Durante il processo, l’ex colonnello Skripal ammette le sue responsabilità e viene condannato nell’agosto 2006 a 13 anni di carcere. Nel 2010 viene rilasciato in cambio di dieci agenti russi arrestati negli Usa in quello che è il più importante scambio di spie dalla fine della Guerra Fredda, Skripal si rifugia in Inghilterra dove conduce, fino al marzo scorso, una vita tranquilla. Poi qualcosa messo, pare, in un flacone di deodorante da qualcuno lo porta ad un passo dalla morte. Quel qualcuno forse ora è stato identificato, quel qualcosa ha un nome ben preciso: Novichok.

L’ultimo rampollo della famiglia dei nervini

In russo Novichok significa “nuovo arrivato” ed è il nome che fu assegnato a un gruppo di agenti nervini avanzati sviluppati dall’Unione Sovietica negli anni Settanta e Ottanta.

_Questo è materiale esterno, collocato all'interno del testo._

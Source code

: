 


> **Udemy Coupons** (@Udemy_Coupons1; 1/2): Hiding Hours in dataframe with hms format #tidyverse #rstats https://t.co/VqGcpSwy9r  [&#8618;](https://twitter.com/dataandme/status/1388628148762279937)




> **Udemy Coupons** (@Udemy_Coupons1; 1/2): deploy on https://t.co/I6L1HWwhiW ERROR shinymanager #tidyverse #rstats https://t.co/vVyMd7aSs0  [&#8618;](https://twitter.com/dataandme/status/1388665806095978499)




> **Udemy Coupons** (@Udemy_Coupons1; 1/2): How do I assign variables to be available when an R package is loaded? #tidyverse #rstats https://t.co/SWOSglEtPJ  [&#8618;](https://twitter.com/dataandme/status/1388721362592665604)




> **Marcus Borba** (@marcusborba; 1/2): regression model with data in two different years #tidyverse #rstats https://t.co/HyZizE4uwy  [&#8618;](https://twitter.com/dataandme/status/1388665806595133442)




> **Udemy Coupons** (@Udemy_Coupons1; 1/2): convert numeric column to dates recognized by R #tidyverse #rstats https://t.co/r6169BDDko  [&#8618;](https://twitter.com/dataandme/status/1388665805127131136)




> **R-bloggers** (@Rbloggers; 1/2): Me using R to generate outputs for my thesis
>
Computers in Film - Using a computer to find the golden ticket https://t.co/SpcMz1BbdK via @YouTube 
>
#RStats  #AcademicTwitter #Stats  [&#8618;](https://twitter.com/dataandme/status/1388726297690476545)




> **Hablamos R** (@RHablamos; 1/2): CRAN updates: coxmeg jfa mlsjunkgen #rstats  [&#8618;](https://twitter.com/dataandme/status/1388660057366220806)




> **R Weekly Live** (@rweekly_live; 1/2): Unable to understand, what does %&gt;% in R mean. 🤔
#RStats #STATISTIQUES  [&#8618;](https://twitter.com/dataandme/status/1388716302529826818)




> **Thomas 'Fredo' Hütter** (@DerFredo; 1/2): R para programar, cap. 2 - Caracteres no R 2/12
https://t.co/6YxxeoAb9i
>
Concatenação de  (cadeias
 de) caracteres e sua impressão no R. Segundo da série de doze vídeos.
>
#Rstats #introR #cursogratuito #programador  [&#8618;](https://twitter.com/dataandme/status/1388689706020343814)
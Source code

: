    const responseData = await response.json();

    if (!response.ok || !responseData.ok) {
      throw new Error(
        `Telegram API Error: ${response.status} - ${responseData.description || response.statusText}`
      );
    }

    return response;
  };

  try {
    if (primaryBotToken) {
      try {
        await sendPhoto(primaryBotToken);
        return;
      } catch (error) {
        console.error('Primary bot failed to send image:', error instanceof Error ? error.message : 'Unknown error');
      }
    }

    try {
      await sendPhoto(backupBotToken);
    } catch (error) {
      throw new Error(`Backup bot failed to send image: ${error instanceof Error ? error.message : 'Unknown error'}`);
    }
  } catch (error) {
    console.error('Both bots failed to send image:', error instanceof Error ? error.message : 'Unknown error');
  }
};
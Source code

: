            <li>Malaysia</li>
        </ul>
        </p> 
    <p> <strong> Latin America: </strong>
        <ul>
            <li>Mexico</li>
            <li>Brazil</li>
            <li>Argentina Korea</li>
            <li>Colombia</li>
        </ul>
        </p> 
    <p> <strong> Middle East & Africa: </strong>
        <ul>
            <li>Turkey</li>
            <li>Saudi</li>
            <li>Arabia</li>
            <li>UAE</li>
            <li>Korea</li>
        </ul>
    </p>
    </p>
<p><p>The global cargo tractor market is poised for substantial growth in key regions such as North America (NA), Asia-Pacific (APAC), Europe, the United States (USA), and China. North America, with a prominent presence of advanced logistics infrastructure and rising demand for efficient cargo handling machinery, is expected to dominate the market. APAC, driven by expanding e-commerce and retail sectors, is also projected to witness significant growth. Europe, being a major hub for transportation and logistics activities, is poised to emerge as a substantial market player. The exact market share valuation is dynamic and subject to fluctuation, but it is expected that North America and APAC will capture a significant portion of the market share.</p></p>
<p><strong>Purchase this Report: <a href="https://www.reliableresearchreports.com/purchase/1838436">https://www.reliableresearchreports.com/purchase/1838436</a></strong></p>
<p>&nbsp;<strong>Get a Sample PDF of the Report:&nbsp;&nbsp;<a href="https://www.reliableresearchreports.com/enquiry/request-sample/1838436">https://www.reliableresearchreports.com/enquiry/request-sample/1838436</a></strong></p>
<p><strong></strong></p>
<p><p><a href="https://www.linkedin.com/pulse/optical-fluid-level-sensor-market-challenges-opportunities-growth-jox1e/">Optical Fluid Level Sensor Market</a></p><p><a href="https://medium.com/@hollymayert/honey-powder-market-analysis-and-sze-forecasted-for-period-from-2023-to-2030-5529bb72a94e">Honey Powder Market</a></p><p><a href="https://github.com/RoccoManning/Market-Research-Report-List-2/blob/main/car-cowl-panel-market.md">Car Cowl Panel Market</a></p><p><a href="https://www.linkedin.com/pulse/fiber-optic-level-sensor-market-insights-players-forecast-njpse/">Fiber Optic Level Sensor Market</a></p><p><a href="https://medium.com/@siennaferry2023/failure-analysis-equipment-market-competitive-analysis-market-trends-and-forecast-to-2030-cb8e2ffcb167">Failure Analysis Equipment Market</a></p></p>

L’agente è classificato come arma chimica di quarta generazione e fu sviluppato nell’ambito di un programma sovietico chiamato Foliant. Nella sua versione più potente supera da cinque a otto volte l’agente nervino VX, quello usato per uccidere lo scorso anno, in un aeroporto, il fratellastro del dittatore nordcoreano Kim Jong-un.

Il Novichok esiste sia in forma liquida che solida. Può quindi presentarsi anche come una polvere finissima. Può avere effetto in tempi rapidissimi, dai 30 secondi ai due minuti, e può essere sia inalato che assorbito attraverso la pelle. I sintomi sono simili a quelli di altri agenti nervini: agisce bloccando la sinapsi e causando il collasso di molte funzioni corporee.

La Russia insiste sul fatto che il Novichok possa essere stato prodotto anche da altri, in particolare perché secondo Mosca diversi ricercatori russi lasciarono il Paese negli anni Novanta e si portarono dietro le formule chimiche per produrlo.